2 years have passed, now things are getting difficult.

Philthunder

New member
Jul 12, 2024
2
0
Hello my name is Phil. My partner Sue has Alzheimers and things have started to get bad. Apart from short term memory being a problem she is now having delusions. Why are we in this house, who are the workers, when there are no workers. I thought I could cope but now I am being accused of lying.
I am used to repeating where we are going, where the clothes are, hunting for the mugs new home, but I am now thinking what next. Can I leave the house, do the shopping. We were in a coffee shop and she wanted the toilet, I showed her. Next she was saying I can't lock it. I showed her. Then she was locked in. Fortunately they had a proper lock that a coin could open from the outside.
Any ideas what path I should be taking.
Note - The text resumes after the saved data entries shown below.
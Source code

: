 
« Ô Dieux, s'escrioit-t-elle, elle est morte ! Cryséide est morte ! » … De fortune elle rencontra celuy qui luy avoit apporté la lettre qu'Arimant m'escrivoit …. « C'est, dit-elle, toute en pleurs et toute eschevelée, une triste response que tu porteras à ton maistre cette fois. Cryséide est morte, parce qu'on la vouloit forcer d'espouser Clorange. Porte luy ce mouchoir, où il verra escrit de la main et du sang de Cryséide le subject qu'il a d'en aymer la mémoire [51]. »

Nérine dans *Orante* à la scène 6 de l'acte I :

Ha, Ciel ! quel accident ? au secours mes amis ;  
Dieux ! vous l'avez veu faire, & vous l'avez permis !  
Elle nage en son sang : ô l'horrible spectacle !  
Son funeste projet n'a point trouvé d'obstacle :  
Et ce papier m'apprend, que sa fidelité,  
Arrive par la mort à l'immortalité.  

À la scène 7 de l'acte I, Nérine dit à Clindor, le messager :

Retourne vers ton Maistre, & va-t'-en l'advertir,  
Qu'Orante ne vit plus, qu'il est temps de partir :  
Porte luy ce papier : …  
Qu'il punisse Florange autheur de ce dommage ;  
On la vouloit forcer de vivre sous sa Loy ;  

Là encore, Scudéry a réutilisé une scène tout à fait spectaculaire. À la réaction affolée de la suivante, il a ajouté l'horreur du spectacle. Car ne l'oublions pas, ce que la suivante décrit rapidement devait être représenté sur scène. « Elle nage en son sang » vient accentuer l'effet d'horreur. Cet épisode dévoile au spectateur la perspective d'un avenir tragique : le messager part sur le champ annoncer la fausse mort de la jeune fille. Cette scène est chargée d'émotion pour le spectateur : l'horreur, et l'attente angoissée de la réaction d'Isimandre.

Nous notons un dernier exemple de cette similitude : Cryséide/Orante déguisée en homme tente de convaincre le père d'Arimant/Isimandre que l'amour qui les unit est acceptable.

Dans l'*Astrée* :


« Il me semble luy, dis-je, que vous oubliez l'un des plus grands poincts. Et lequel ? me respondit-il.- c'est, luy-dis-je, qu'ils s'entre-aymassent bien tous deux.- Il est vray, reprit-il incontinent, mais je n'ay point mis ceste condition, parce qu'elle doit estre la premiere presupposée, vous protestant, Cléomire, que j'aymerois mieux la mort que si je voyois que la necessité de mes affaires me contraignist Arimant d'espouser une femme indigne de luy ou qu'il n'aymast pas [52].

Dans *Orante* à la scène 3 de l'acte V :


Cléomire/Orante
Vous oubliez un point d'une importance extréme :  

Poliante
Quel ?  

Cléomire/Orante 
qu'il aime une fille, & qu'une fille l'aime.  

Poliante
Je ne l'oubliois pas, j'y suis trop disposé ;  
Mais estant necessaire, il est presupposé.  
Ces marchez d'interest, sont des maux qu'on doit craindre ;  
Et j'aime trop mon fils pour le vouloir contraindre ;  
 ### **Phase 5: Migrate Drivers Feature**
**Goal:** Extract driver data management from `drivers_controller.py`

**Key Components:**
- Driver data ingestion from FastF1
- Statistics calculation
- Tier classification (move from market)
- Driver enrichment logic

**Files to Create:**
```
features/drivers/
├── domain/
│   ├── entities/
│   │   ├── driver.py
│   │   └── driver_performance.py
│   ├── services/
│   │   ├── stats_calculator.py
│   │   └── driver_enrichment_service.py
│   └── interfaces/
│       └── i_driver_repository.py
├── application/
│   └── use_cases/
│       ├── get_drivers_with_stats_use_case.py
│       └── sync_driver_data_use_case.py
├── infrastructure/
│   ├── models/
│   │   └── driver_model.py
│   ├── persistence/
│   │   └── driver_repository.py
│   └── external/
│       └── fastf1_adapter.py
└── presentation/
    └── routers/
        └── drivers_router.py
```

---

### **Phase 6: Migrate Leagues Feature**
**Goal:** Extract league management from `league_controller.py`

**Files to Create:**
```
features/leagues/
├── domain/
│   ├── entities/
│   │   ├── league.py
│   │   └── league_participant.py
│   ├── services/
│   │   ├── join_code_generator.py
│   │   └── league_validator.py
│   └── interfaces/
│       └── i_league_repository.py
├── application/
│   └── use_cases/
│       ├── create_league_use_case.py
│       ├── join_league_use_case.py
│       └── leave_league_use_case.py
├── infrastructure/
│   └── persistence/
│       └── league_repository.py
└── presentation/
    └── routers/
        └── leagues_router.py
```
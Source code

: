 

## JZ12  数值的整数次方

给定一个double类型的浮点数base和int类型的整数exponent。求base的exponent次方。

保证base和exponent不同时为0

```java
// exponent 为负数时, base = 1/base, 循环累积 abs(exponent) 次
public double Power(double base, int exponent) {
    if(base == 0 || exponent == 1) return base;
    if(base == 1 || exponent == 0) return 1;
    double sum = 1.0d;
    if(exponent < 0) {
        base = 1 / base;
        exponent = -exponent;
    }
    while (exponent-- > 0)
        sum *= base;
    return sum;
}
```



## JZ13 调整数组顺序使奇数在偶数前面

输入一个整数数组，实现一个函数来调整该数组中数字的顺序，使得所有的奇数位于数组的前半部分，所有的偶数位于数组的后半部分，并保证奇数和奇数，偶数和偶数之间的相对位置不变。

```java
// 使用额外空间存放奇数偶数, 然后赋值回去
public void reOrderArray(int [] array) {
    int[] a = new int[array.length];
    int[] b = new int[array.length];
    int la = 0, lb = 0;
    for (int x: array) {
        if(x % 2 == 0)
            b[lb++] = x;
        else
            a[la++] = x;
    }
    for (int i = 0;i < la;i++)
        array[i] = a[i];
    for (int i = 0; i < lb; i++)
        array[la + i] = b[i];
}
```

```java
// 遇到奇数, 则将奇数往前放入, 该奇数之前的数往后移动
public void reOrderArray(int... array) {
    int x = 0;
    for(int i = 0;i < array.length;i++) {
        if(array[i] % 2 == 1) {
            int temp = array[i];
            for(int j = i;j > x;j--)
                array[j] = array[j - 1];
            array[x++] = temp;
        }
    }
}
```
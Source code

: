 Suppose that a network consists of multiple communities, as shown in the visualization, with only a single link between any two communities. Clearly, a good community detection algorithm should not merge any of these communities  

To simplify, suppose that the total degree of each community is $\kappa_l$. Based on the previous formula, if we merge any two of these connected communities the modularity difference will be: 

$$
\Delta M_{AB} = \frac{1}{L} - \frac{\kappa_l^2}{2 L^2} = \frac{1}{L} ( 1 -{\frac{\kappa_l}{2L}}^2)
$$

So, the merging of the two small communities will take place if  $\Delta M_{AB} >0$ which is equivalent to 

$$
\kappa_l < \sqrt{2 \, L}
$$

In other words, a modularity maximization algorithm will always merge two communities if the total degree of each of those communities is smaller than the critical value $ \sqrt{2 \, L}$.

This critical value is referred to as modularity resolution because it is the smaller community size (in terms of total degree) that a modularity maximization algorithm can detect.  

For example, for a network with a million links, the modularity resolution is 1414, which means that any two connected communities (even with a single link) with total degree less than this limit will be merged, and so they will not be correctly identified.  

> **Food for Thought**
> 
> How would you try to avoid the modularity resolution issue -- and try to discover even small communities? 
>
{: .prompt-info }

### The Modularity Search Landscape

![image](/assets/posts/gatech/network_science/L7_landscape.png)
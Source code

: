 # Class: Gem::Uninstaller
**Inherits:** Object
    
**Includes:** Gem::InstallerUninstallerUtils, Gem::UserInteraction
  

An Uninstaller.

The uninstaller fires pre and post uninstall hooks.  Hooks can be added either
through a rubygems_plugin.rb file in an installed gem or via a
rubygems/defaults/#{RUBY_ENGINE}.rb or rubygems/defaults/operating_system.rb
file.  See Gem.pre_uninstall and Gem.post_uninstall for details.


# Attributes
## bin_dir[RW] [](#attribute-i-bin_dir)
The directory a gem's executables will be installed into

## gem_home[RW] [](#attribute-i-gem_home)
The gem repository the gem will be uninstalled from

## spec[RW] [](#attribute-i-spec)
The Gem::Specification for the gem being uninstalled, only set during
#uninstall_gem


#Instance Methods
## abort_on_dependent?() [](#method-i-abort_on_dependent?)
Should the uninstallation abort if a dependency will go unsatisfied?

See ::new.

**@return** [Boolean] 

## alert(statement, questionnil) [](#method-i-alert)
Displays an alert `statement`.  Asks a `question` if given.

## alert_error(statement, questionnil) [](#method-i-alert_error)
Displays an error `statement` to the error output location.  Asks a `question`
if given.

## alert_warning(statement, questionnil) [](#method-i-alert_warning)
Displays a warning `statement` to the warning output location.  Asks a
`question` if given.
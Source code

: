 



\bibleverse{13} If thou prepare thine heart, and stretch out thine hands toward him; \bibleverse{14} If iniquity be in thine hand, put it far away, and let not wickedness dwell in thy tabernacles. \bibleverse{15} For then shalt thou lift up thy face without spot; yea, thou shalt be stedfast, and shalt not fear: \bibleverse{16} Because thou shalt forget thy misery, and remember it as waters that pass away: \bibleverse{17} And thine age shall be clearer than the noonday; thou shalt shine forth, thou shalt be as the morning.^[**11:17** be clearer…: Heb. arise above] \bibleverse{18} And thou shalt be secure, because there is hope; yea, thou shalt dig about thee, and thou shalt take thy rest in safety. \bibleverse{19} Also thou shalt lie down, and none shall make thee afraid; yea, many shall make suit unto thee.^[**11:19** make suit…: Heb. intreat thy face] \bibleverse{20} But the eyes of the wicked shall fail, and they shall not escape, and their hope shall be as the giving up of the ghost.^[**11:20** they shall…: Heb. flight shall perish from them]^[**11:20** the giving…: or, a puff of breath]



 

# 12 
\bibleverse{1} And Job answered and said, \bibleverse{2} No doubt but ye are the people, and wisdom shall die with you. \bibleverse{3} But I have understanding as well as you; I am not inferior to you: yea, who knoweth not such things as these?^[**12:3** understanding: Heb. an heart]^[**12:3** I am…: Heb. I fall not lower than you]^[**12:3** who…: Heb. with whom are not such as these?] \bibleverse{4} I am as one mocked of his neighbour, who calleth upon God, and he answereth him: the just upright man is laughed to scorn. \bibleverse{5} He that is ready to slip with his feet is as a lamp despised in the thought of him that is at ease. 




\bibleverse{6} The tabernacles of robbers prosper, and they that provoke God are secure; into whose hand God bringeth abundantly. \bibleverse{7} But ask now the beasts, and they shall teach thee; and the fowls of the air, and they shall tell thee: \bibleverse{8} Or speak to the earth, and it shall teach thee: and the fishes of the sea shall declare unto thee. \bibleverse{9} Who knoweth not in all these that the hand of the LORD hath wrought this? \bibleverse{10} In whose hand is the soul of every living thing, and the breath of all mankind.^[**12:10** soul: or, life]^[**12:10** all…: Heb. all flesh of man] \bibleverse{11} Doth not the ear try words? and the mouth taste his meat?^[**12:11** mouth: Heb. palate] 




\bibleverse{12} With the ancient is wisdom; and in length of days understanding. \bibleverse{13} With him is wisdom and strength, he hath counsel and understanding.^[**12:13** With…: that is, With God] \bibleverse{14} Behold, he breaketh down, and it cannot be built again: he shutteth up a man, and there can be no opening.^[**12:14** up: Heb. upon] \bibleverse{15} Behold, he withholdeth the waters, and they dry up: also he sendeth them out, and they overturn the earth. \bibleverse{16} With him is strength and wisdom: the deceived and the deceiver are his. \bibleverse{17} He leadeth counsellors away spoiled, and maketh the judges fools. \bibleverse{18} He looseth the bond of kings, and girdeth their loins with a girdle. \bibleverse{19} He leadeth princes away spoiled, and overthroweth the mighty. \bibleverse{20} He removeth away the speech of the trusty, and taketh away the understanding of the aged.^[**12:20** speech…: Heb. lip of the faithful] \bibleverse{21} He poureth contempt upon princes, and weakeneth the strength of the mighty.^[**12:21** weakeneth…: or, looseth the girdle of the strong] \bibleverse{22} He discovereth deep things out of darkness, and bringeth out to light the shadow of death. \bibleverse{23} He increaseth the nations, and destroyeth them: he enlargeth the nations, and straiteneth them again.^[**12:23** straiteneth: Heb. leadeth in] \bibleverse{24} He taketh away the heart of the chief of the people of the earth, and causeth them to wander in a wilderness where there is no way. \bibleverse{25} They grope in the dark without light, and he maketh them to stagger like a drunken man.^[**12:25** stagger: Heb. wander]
Thanks
 

Kevinl

Registered User
Aug 24, 2013
7,553
0
Salford
Hello and welcome from me.
Have a read round on here is my advise, I've been on here over 10 years now, wife first then mum too.
As a man caring for a woman people can sometimes perceive what is caring as being controlling behaviour, when there was an obvious age difference with mum it wasn't a problem plus mum was getting on a bit, however, my wife got early onset AZ and that was a bit different.
I've ended up in more than one ladies toilet with my wife.
From the sound of what you've said leaving her alone doesn't sound like a good idea to me, my wife was quite "clingy" I wasn't allowed out of her sight for one minute even if a friend or relative was with her.
As I say the first 10 years are the hardest and have a read around here. K
 

Grannie G

Volunteer Moderator
Apr 3, 2006
82,849
0
Kent
Welcome @Philthunder

It does sound as if your wife would not be safe if left alone.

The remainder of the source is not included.